My mother who never erupted, not until I was born.

My father liked things neat. He was a believer of cataloging memory in organized files. So the moment I slipped into this earth, and my mother screamed in agony, my father was ready with a pen and a diary. He wasn’t at the delivery room, that’s not the norm in here, that’s a woman’s place. He sang the Azan, it was dawn, later that morning seeping cha he wrote down the details. At least the details he knew and thought to be necessary. My mother meanwhile repeatedly asked, to my GrandMa and the midwife Nurjahan Begum, “Is it really a daughter?” and “I never wanted one. I don’t want my life to prolong.”

So clearly she had the secret wish, and the trust that she would only bore sons, and her life would end with hers.

Later I found out she doesn’t sleep very much. And she erupts. Only with me, that is our secret to be shared and not the only one.

I can never tell my story without telling hers, and I too hope that her life would end with hers, and not spill over and stain mine, like it is supposed to in here.

She struggled, to be perfect.

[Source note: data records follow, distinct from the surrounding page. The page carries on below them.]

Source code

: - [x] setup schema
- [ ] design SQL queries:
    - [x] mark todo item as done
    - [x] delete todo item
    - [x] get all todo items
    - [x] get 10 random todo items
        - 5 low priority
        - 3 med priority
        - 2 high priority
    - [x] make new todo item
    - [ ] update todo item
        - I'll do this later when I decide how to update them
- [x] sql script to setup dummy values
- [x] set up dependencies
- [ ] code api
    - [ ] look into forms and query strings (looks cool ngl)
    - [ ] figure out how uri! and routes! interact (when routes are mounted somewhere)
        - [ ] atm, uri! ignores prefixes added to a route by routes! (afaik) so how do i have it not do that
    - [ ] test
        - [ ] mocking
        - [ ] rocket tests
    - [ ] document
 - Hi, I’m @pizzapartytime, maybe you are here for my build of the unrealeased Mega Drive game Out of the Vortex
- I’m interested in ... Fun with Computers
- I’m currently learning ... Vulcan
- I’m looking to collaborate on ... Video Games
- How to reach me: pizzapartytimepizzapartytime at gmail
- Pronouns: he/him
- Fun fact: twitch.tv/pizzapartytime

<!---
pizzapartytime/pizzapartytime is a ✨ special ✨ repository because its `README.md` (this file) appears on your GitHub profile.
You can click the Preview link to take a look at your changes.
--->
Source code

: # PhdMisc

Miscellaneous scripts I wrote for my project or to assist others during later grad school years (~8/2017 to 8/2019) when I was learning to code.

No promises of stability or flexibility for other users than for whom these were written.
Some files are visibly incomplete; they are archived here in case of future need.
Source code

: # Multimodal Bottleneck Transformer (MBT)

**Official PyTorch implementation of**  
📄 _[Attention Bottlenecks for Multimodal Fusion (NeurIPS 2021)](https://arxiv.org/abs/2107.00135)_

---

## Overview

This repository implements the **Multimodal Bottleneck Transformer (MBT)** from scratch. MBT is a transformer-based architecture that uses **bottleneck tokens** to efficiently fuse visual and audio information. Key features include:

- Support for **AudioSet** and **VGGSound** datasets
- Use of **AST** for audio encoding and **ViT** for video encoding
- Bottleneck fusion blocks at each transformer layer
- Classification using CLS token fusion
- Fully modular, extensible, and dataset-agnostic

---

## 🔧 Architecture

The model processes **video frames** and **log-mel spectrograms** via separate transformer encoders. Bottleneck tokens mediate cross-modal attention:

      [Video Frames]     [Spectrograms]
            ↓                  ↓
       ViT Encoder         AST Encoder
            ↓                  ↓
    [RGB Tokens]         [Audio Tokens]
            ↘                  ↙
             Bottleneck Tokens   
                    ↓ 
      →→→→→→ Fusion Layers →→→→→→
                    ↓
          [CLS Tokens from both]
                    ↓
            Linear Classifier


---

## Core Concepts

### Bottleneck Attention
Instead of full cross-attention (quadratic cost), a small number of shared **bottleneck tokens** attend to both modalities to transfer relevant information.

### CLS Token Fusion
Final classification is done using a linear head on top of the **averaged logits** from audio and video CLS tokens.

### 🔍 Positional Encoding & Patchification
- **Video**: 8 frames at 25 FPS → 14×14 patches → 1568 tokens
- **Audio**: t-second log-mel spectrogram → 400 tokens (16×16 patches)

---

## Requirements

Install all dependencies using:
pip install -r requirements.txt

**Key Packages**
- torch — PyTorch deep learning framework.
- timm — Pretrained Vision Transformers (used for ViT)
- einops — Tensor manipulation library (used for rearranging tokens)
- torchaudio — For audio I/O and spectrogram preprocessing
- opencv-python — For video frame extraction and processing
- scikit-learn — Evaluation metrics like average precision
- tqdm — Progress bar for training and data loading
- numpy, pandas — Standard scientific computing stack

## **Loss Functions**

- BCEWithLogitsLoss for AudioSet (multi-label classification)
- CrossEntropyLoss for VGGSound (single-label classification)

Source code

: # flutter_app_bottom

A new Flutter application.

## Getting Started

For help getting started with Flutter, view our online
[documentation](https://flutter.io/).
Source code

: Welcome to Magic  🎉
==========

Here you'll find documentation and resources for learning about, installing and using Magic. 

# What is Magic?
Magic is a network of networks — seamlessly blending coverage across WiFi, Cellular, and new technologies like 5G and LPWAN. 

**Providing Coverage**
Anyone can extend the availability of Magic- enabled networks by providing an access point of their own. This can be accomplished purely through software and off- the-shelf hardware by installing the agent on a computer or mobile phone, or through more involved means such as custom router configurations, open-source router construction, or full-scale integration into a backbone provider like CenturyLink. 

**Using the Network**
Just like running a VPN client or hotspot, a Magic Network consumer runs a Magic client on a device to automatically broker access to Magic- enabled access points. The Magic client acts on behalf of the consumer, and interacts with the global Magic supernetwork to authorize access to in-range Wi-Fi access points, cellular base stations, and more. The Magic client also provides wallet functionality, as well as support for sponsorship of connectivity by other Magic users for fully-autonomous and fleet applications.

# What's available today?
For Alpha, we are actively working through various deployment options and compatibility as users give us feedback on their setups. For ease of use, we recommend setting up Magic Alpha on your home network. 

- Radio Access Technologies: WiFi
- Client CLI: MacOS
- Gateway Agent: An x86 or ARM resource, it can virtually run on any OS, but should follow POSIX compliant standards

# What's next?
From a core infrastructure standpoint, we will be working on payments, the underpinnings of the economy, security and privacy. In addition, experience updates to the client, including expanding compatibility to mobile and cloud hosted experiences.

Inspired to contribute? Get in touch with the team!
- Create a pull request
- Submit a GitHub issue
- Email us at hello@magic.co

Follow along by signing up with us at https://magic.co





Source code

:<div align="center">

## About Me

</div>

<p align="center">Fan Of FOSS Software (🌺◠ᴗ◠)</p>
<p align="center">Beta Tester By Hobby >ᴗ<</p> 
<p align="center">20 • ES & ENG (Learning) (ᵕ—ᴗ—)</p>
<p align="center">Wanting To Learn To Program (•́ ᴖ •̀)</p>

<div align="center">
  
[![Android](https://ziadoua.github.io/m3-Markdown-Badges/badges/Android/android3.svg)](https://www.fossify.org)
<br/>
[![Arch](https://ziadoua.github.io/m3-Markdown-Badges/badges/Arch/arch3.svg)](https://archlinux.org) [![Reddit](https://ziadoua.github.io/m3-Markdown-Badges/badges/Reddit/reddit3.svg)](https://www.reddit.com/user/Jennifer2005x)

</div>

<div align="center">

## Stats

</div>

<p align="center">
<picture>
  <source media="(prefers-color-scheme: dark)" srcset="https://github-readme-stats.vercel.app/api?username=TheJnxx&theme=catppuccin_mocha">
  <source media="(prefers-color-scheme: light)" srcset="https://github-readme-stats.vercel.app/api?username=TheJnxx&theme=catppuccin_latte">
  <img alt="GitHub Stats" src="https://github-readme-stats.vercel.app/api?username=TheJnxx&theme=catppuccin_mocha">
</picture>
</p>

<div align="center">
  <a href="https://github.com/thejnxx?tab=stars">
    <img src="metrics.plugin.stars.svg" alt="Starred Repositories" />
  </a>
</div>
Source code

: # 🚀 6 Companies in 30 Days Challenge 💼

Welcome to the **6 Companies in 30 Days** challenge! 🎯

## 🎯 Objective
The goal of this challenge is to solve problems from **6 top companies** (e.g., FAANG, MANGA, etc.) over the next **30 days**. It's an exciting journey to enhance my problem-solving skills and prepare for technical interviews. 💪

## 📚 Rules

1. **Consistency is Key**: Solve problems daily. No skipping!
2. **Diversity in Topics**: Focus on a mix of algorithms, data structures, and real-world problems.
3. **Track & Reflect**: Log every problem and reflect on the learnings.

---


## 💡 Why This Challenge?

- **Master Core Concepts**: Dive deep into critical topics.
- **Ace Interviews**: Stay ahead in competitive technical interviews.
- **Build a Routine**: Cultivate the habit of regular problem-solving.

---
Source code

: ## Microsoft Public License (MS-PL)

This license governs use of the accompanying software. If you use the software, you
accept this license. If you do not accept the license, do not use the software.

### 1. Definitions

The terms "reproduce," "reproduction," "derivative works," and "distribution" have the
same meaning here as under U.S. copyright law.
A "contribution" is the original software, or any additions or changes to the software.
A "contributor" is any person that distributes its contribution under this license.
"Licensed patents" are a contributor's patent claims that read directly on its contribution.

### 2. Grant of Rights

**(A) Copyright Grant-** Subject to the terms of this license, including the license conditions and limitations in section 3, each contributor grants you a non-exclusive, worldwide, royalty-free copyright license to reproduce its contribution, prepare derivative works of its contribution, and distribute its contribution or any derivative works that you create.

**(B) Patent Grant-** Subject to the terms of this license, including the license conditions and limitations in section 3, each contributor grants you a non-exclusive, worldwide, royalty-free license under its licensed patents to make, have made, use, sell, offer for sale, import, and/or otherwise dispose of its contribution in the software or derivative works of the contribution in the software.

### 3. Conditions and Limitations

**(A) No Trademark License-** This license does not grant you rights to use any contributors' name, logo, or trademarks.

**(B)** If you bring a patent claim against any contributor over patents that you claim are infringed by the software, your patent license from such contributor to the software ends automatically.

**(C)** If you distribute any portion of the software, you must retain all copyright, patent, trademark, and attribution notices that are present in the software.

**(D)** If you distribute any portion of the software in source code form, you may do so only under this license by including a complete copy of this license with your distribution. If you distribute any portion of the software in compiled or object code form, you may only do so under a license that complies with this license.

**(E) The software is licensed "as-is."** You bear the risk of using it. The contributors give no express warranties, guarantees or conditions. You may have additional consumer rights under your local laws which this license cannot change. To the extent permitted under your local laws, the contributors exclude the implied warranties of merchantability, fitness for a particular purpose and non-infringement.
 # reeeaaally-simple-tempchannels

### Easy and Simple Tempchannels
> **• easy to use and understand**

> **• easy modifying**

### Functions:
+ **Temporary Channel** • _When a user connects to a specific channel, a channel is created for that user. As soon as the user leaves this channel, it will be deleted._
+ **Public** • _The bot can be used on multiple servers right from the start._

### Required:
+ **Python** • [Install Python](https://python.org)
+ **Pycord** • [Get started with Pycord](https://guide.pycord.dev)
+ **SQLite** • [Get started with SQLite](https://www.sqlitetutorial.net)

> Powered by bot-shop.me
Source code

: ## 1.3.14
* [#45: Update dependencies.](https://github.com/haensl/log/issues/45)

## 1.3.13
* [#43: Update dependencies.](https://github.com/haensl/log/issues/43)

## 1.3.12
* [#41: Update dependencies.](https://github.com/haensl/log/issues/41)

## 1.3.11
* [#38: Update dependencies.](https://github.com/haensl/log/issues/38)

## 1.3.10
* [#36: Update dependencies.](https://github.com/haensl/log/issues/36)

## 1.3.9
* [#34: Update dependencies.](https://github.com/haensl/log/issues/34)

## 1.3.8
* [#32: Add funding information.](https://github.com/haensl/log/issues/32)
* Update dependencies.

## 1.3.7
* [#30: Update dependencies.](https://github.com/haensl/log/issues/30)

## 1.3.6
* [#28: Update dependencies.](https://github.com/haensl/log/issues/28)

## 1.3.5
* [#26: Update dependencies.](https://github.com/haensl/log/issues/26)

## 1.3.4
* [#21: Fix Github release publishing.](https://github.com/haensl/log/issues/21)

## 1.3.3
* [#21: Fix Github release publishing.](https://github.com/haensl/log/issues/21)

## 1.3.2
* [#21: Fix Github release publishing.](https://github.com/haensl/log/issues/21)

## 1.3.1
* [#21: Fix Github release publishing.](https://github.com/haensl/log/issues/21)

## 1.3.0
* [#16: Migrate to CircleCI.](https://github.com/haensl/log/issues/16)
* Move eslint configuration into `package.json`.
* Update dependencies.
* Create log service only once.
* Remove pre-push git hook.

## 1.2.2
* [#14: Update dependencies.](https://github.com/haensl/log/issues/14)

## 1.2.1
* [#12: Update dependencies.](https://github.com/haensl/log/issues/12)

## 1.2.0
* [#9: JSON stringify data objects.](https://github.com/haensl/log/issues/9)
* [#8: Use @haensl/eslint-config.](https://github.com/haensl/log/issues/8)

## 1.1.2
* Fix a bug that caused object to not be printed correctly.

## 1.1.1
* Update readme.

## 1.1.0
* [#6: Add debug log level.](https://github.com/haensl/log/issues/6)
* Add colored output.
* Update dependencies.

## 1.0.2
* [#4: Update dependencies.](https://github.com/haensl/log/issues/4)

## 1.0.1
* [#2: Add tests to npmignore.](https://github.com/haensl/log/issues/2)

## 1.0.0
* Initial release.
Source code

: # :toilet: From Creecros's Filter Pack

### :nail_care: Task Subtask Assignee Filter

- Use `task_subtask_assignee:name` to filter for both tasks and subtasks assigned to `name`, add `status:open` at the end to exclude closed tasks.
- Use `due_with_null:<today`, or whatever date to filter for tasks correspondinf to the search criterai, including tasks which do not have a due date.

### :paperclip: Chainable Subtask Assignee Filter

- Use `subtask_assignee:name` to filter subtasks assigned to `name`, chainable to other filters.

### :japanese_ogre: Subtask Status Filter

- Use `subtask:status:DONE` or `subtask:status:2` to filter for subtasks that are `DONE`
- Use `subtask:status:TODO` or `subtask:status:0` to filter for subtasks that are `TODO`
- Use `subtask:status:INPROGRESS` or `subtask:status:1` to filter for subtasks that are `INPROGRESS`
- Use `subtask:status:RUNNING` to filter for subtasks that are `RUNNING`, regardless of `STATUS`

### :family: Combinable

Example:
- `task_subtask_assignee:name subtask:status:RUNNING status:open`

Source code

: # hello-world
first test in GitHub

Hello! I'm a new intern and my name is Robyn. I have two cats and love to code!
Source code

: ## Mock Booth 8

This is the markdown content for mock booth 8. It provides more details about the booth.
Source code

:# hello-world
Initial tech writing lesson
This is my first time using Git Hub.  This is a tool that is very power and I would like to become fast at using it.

A perfect homemaker, and all that it entails. When she visited the homes of our neighbors, and when the aunties came in our home, she would always mourn over things after and become restless. How our bed sheets weren’t straight enough, my father’s punjabis not white enough, food not tasty enough, kitchen not clean enough.
She-the-mother, always exhausted.

After she had the pact with life about not wanting a second life, she pulled the thread back and renegotiated bargains when my father died. Suddenly the blueprint set out for the daughters of this world didn’t seem so blue.
But by that time, she already revealed too much, and I was not prone to bend.

My father the memory keeper didn’t know those details. Like the delivery room, those memories were a woman’s place to inhabit.

It was 4 A.M.
The 14th of Choitro.
The 28th of March.
The 12th of Ramadan.

The unbearable heat of the day was caressed by the predawn air. 4 A.M. and my mother stopped howling. And I was supposed to take the baton in that relay race and cry, but didn’t.

I talked very late. She thought I probably couldn’t. But I did, one afternoon I said, “Ma!”

I know involuntarily I carry the curse. I know I’ve already lived some of her memories. Time went by, and she forgot her pact, all she wants now is that I follow the path. But how can I forget, that was the first thing I heard. Even before my Father’s Azan, I heard her say, her life should end with hers.

I get exhausted, but this is of a different kind. Or maybe not, maybe it’s just pure delusion that I think that. By my age, she had me for a daughter for four years. And she had no friends. Just some self obsessed children to care for. She had a delusional daughter who lied all the time, and made up stories.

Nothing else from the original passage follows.